Normal doğum yöntemiyle dünyaya gelen çocuğun ağırlığı 5 kilogramdır. Başvurucu anne, doğuma hazırlanma sürecinde hastanede yatmasına karşın bebeğin doğum ağırlığının tespitinin yapılmamasının sebebi anlaşılamamıştır. Çocuğun yaklaşık doğum kilosunun tespit edilmesi hâlinde normal doğum yöntemiyle doğum yapılmasının risk taşıyıp taşımayacağına dair bilgiye bilirkişi raporunda yer verilmemiştir.
Karşılaşılabilecek riskli durumların öngörülmesi durumunda doğum şekline gösterilen rızanın değişebilmesi mümkün olduğundan rıza, riskler yönünden bilgilendirme yapıldığı takdirde geçerli kabul edilmelidir. Somut olayda başvurucuların, normal doğum yönteminin tercih edilmesinde karşılaşılabilecek risklerden haberdar edilmedikleri anlaşılmaktadır. Derece mahkemeleri kararlarında başvurucuların aydınlatılarak rızalarının alınıp alınmadığı tartışılmamıştır.
Öte yandan başvurucular doğumun ebelerin yardımıyla gerçekleştiğini, doktorun doğuma katılmadığını belirtmişlerdir. Normal doğum yöntemiyle gerçekleşen doğumların ebelerin refakatiyle gerçekleşmesi olağandır. Fakat acil durumda veya tıbbi karar alma süreçlerinde doktor bilgisine ve müdahalesine başvurulması gerektiği de dikkatten kaçırılmamalıdır. Bu durumda idarenin eyleminin tıp kurallarına uygun olduğu görüşünü içeren bilirkişi raporu esas alınarak verilen mahkeme kararının ilgili ve yeterli gerekçeye dayandığının kabul edilmesi güçtür.
Çocuktaki sakatlığın sağlık personeli tarafından tespit edilemediği, başvurucular taburcu olduktan sonra farkına varıldığı anlaşılmaktadır.
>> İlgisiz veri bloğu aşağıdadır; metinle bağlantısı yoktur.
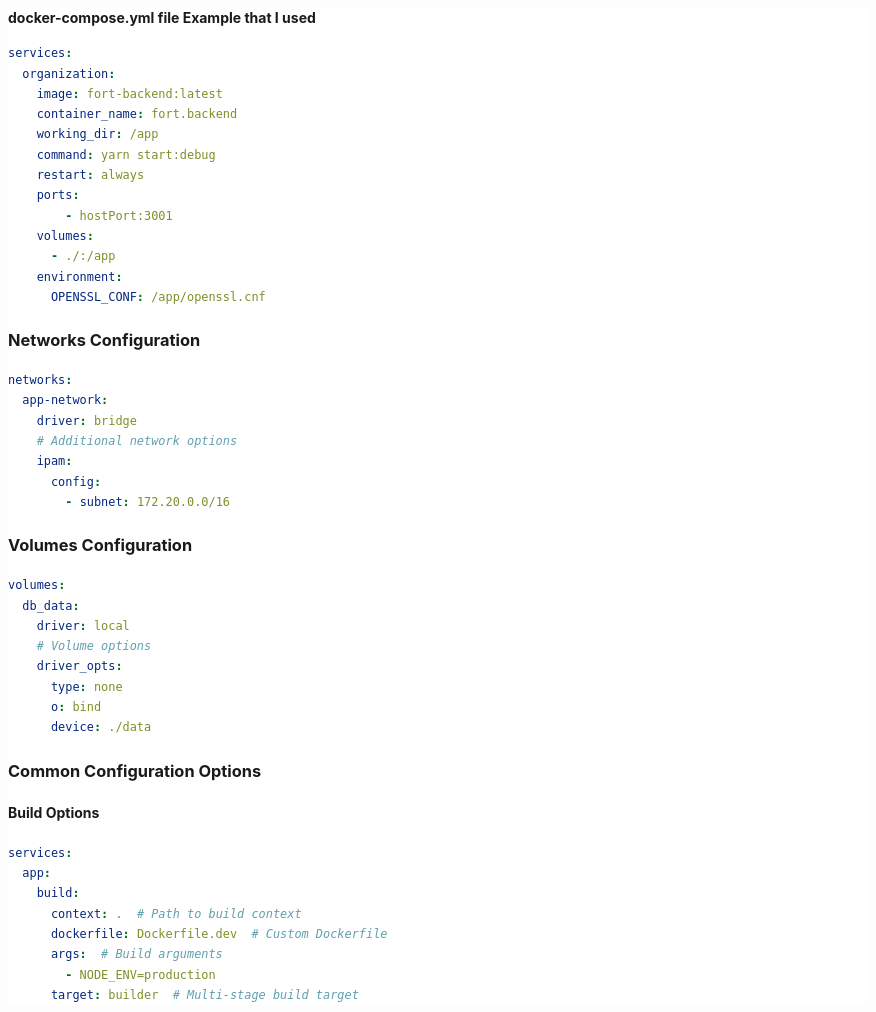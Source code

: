 **docker-compose.yml file Example that I used**

```yaml
services:
  organization:
    image: fort-backend:latest
    container_name: fort.backend
    working_dir: /app
    command: yarn start:debug
    restart: always
    ports:
        - hostPort:3001
    volumes:
      - ./:/app
    environment:
      OPENSSL_CONF: /app/openssl.cnf
```

### Networks Configuration
```yaml
networks:
  app-network:
    driver: bridge
    # Additional network options
    ipam:
      config:
        - subnet: 172.20.0.0/16
```

### Volumes Configuration
```yaml
volumes:
  db_data:
    driver: local
    # Volume options
    driver_opts:
      type: none
      o: bind
      device: ./data
```
### Common Configuration Options

#### Build Options
```yaml
services:
  app:
    build:
      context: .  # Path to build context
      dockerfile: Dockerfile.dev  # Custom Dockerfile
      args:  # Build arguments
        - NODE_ENV=production
      target: builder  # Multi-stage build target
```
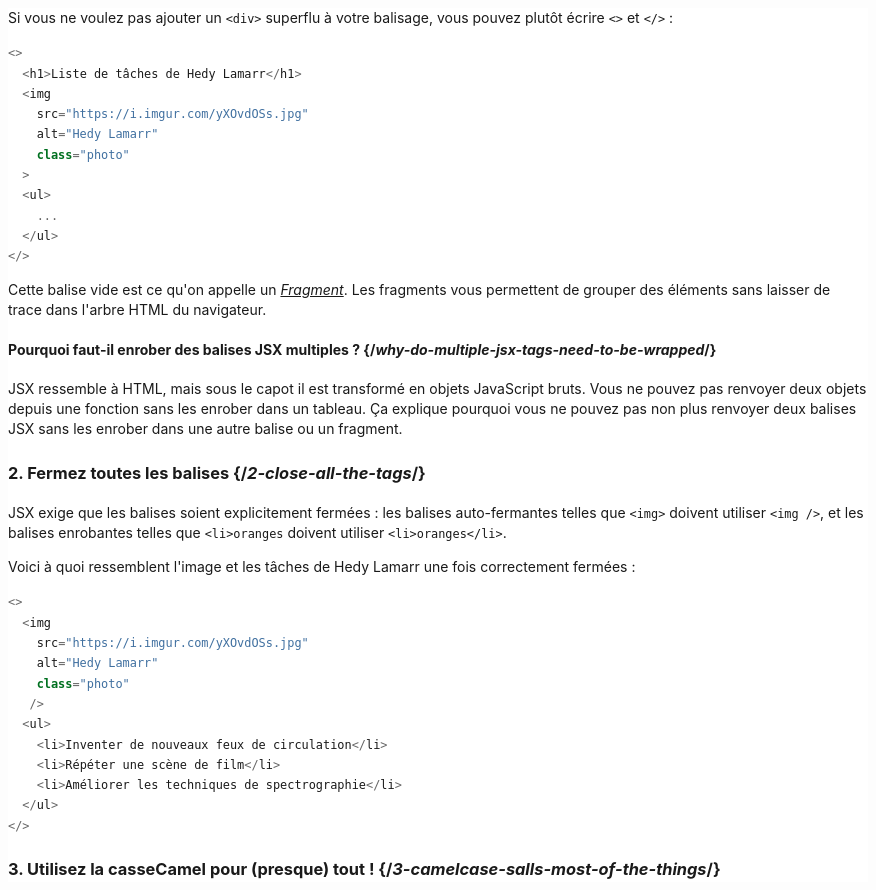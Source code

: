 Si vous ne voulez pas ajouter un `<div>` superflu à votre balisage, vous pouvez plutôt écrire `<>` et `</>` :

```js {1,11}
<>
  <h1>Liste de tâches de Hedy Lamarr</h1>
  <img
    src="https://i.imgur.com/yXOvdOSs.jpg"
    alt="Hedy Lamarr"
    class="photo"
  >
  <ul>
    ...
  </ul>
</>
```

Cette balise vide est ce qu'on appelle un *[Fragment](/reference/react/Fragment)*.  Les fragments vous permettent de grouper des éléments sans laisser de trace dans l'arbre HTML du navigateur.

<DeepDive>

#### Pourquoi faut-il enrober des balises JSX multiples ? {/*why-do-multiple-jsx-tags-need-to-be-wrapped*/}

JSX ressemble à HTML, mais sous le capot il est transformé en objets JavaScript bruts.  Vous ne pouvez pas renvoyer deux objets depuis une fonction sans les enrober dans un tableau.  Ça explique pourquoi vous ne pouvez pas non plus renvoyer deux balises JSX sans les enrober dans une autre balise ou un fragment.

</DeepDive>

### 2. Fermez toutes les balises {/*2-close-all-the-tags*/}

JSX exige que les balises soient explicitement fermées : les balises auto-fermantes telles que `<img>` doivent utiliser `<img />`, et les balises enrobantes telles que `<li>oranges` doivent utiliser `<li>oranges</li>`.

Voici à quoi ressemblent l'image et les tâches de Hedy Lamarr une fois correctement fermées :

```js {2-6,8-10}
<>
  <img
    src="https://i.imgur.com/yXOvdOSs.jpg"
    alt="Hedy Lamarr"
    class="photo"
   />
  <ul>
    <li>Inventer de nouveaux feux de circulation</li>
    <li>Répéter une scène de film</li>
    <li>Améliorer les techniques de spectrographie</li>
  </ul>
</>
```

### 3. Utilisez la casseCamel pour (presque) tout ! {/*3-camelcase-salls-most-of-the-things*/}
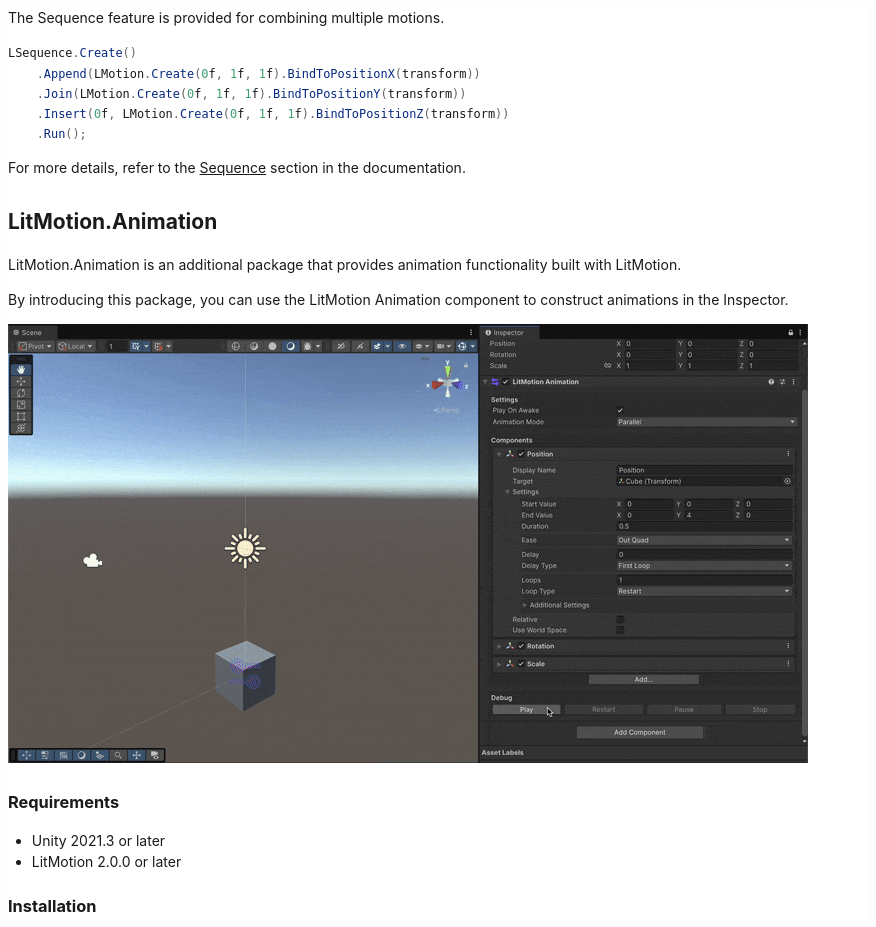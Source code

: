 The Sequence feature is provided for combining multiple motions.

```cs
LSequence.Create()
    .Append(LMotion.Create(0f, 1f, 1f).BindToPositionX(transform))
    .Join(LMotion.Create(0f, 1f, 1f).BindToPositionY(transform))
    .Insert(0f, LMotion.Create(0f, 1f, 1f).BindToPositionZ(transform))
    .Run();
```

For more details, refer to the [Sequence](https://annulusgames.github.io/LitMotion/ja/sequence.html) section in the documentation.

## LitMotion.Animation

LitMotion.Animation is an additional package that provides animation functionality built with LitMotion. 

By introducing this package, you can use the LitMotion Animation component to construct animations in the Inspector.

![img](./docs/images/img-litmotion-animation.gif)


### Requirements

* Unity 2021.3 or later
* LitMotion 2.0.0 or later

### Installation
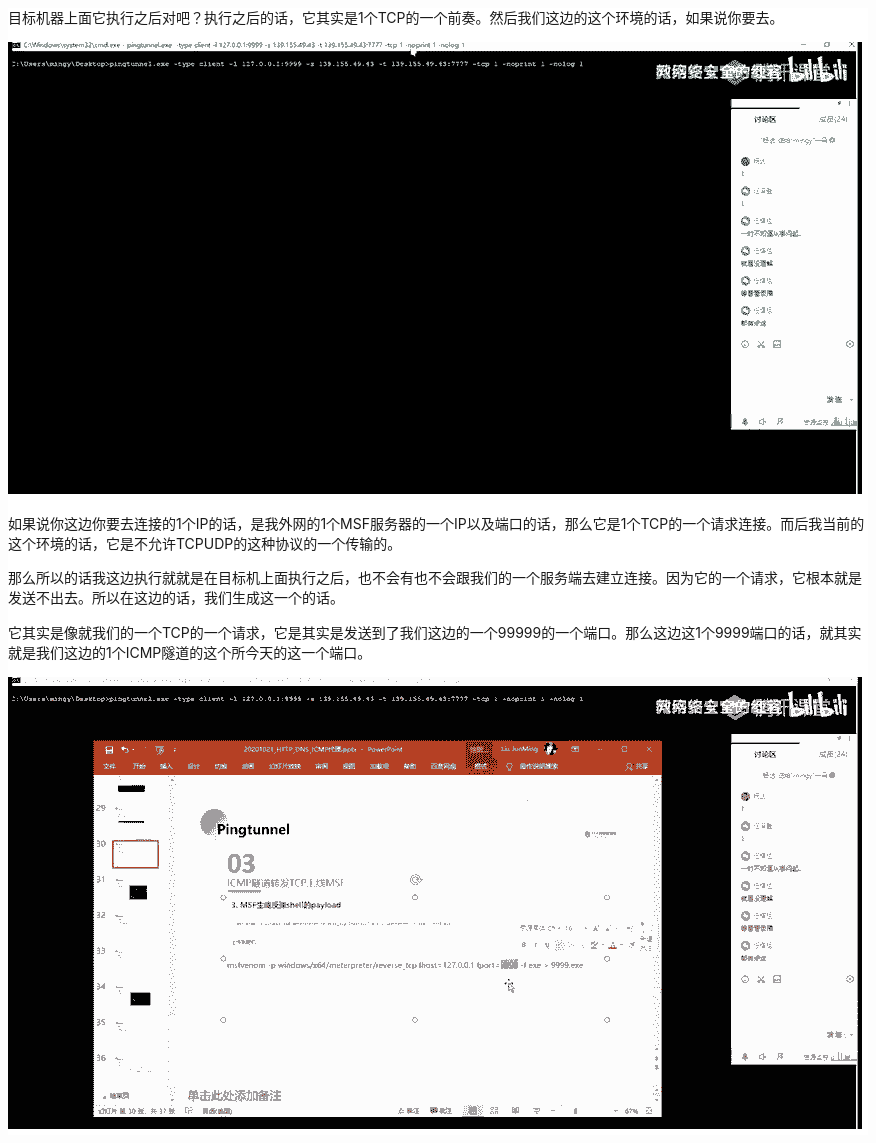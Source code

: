 目标机器上面它执行之后对吧？执行之后的话，它其实是1个TCP的一个前奏。然后我们这边的这个环境的话，如果说你要去。



![](img/25c24934f4df4a5b427569aae369eadf_48.png)

如果说你这边你要去连接的1个IP的话，是我外网的1个MSF服务器的一个IP以及端口的话，那么它是1个TCP的一个请求连接。而后我当前的这个环境的话，它是不允许TCPUDP的这种协议的一个传输的。

那么所以的话我这边执行就就是在目标机上面执行之后，也不会有也不会跟我们的一个服务端去建立连接。因为它的一个请求，它根本就是发送不出去。所以在这边的话，我们生成这一个的话。

它其实是像就我们的一个TCP的一个请求，它是其实是发送到了我们这边的一个99999的一个端口。那么这边这1个9999端口的话，就其实就是我们这边的1个ICMP隧道的这个所今天的这一个端口。



![](img/25c24934f4df4a5b427569aae369eadf_50.png)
Yaşanan gecikmenin tedavi sürecine etkisine dair bilirkişi raporunda bir açıklama yapılmadığı gibi derece mahkemelerince de bu hususun tartışılmadığı görülmektedir.
Başvurucu anneye ilişkin hastane dosyasının muhafaza edilmemesi nedeniyle sağlık hizmetinde oluşan kusurun neden sadece manevi zarar doğurduğuna ve herhangi bir maddi zarara yol açmadığına dair herhangi bir gerekçeye de yer verilmemiştir.
Öte yandan Anayasa Mahkemesinin benzer başvurularda verdiği kararlar ve somut başvuruya konu yargılama sürecinin niteliği dikkate alındığında toplam 8 yıl 2 ay 21 günlük yargılama süresinin makul olmadığı sonucuna varılmıştır.
Anayasa Mahkemesi açıklanan gerekçelerle Anayasa’nın 17. maddesinde güvence altına alınan kişinin maddi ve manevi varlığının korunması ve geliştirilmesi hakkı ile Anayasa’nın 36. maddesinde güvence altına alınan makul sürede yargılanma hakkının ihlal edildiğine karar vermiştir.
Bu basın duyurusu Genel Sekreterlik tarafından kamuoyunu bilgilendirme amacıyla hazırlanmış olup bağlayıcı değildir.